都心の泥酔サラリーマンといえば、東京在住の中国人留学生たちが必ずといっていいほど話題にする“日本ならではの社会現象”だ。
中国人留学生の王さん(仮名)は、山手線の車内で酔っ払ったサラリーマンから絡まれた体験を持つ。
「いきなり私の前に立って『付き合ってください』と言って自己紹介を始めたんです。中国にいる母親にこんなことがあったと話したら、『日本は危ない、早く帰ってきて』と言われました」
別の中国人留学生は「東京では昼間から居酒屋でお酒を飲む人もいるようだけど、競争社会の中国では考えられない。それでも生きていられるってすごいことです」と話していたが、このような“前向きな評価”の中には「泥酔サラリーマンが象徴するのは日本の治安のよさだ」とする意見もあった。

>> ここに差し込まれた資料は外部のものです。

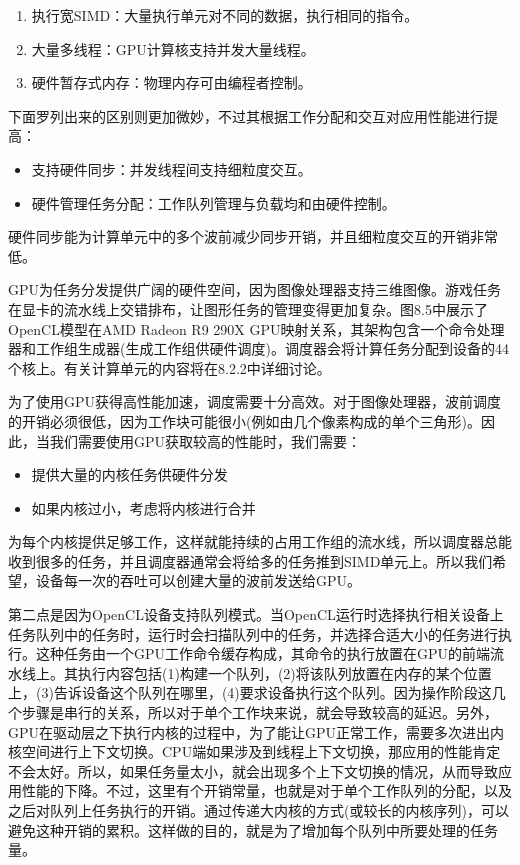 \begin{enumerate}
\item 执行宽SIMD：大量执行单元对不同的数据，执行相同的指令。
\item 大量多线程：GPU计算核支持并发大量线程。
\item 硬件暂存式内存：物理内存可由编程者控制。
\end{enumerate}

下面罗列出来的区别则更加微妙，不过其根据工作分配和交互对应用性能进行提高：

\begin{itemize}
\item 支持硬件同步：并发线程间支持细粒度交互。
\item 硬件管理任务分配：工作队列管理与负载均和由硬件控制。
\end{itemize}

硬件同步能为计算单元中的多个波前减少同步开销，并且细粒度交互的开销非常低。

GPU为任务分发提供广阔的硬件空间，因为图像处理器支持三维图像。游戏任务在显卡的流水线上交错排布，让图形任务的管理变得更加复杂。图8.5中展示了OpenCL模型在AMD Radeon R9 290X GPU映射关系，其架构包含一个命令处理器和工作组生成器(生成工作组供硬件调度)。调度器会将计算任务分配到设备的44个核上。有关计算单元的内容将在8.2.2中详细讨论。


为了使用GPU获得高性能加速，调度需要十分高效。对于图像处理器，波前调度的开销必须很低，因为工作块可能很小(例如由几个像素构成的单个三角形)。因此，当我们需要使用GPU获取较高的性能时，我们需要：

\begin{itemize}
\item 提供大量的内核任务供硬件分发
\item 如果内核过小，考虑将内核进行合并
\end{itemize}

为每个内核提供足够工作，这样就能持续的占用工作组的流水线，所以调度器总能收到很多的任务，并且调度器通常会将给多的任务推到SIMD单元上。所以我们希望，设备每一次的吞吐可以创建大量的波前发送给GPU。

第二点是因为OpenCL设备支持队列模式。当OpenCL运行时选择执行相关设备上任务队列中的任务时，运行时会扫描队列中的任务，并选择合适大小的任务进行执行。这种任务由一个GPU工作命令缓存构成，其命令的执行放置在GPU的前端流水线上。其执行内容包括(1)构建一个队列，(2)将该队列放置在内存的某个位置上，(3)告诉设备这个队列在哪里，(4)要求设备执行这个队列。因为操作阶段这几个步骤是串行的关系，所以对于单个工作块来说，就会导致较高的延迟。另外，GPU在驱动层之下执行内核的过程中，为了能让GPU正常工作，需要多次进出内核空间进行上下文切换。CPU端如果涉及到线程上下文切换，那应用的性能肯定不会太好。所以，如果任务量太小，就会出现多个上下文切换的情况，从而导致应用性能的下降。不过，这里有个开销常量，也就是对于单个工作队列的分配，以及之后对队列上任务执行的开销。通过传递大内核的方式(或较长的内核序列)，可以避免这种开销的累积。这样做的目的，就是为了增加每个队列中所要处理的任务量。

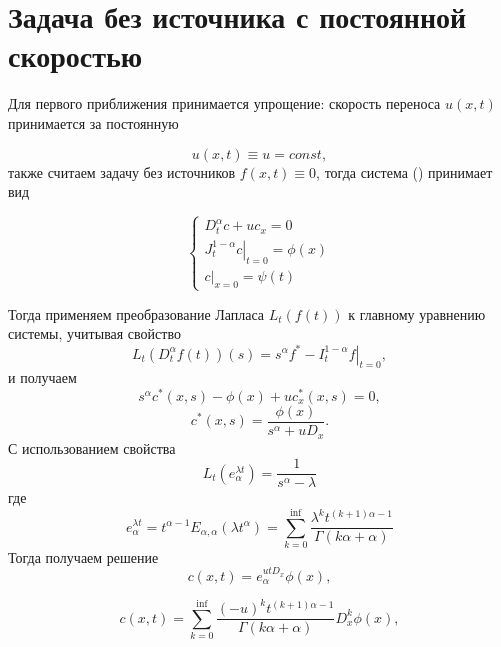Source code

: \section{Задача без источника с постоянной скоростью}

Для первого приближения принимается упрощение: скорость переноса $u(x,t)$ принимается за постоянную

\begin{equation}
	u(x,t) \equiv u = const,
\end{equation}
также считаем задачу без источников $f(x,t)\equiv0$, тогда система (\label{eq:def_0}) принимает вид

\begin{equation}
	\label{eq:an_0}
	\begin{cases}
		D^\alpha_t c + uc_x = 0\\
		\left.J^{1-\alpha}_tc\right|_{t=0} = \phi(x)\\
		\left.c\right|_{x=0}=\psi(t)
	\end{cases}
\end{equation}

Тогда применяем преобразование Лапласа $L_t(f(t))$ к главному уравнению системы, учитывая свойство
\begin{equation}
	L_t(D^\alpha_tf(t))(s) = s^\alpha f^* - \left. I^{1-\alpha}_tf \right|_{t=0},
\end{equation}
и получаем
\begin{equation}
	s^\alpha c^*(x,s) - \phi(x) + u c^*_x(x,s) = 0,
\end{equation}
\begin{equation}
	c^*(x,s) = \frac{\phi(x)}{s^\alpha + u D_x}.
\end{equation}
С использованием свойства
\begin{equation}
	L_t(e^{\lambda t}_{\alpha}) = \frac{1}{s^\alpha-\lambda}
\end{equation}
где
\begin{equation}
e^{\lambda t}_{\alpha} =
t^{\alpha - 1} E_{\alpha, \alpha}(\lambda t^{\alpha}) =
\sum_{k = 0}^{\inf}\frac{\lambda^k t^{(k+1)\alpha - 1}}{\Gamma(k\alpha + \alpha)}
\end{equation}
Тогда получаем решение
\begin{equation}
	c(x,t) = e^{utD_x}_{\alpha} \phi(x),
\end{equation}

\begin{equation}
	c(x,t) = \sum_{k = 0}^{\inf}\frac{(-u)^k t^{(k+1)\alpha - 1}}{\Gamma(k\alpha + \alpha)} D^k_x \phi(x),
\end{equation}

これに同意するのは、大阪在住の吉田さん(仮名)で、2010年からの上海駐在期間を次のように回想する。
「当時の上海では、酔っ払って隙を見せれば身ぐるみはがされるといわれていて、誰かが必ず家まで送って行く習慣がありました。上海で酔っ払って寝ている人は見たことはなかったし、ましてや泥酔サラリーマンなど皆無でした」
上海出身の留学生も「そもそも中国人のサラリーマンは深酒をしません。管を巻いているのは“安酒を飲む出稼ぎ労働者”というイメージが強いです」と話す。
一方で近年は監視カメラが中国の街角のあちこちに配備された。こうしたことからすれば、うかつに泥酔もしていられないというのが実情なのかもしれない。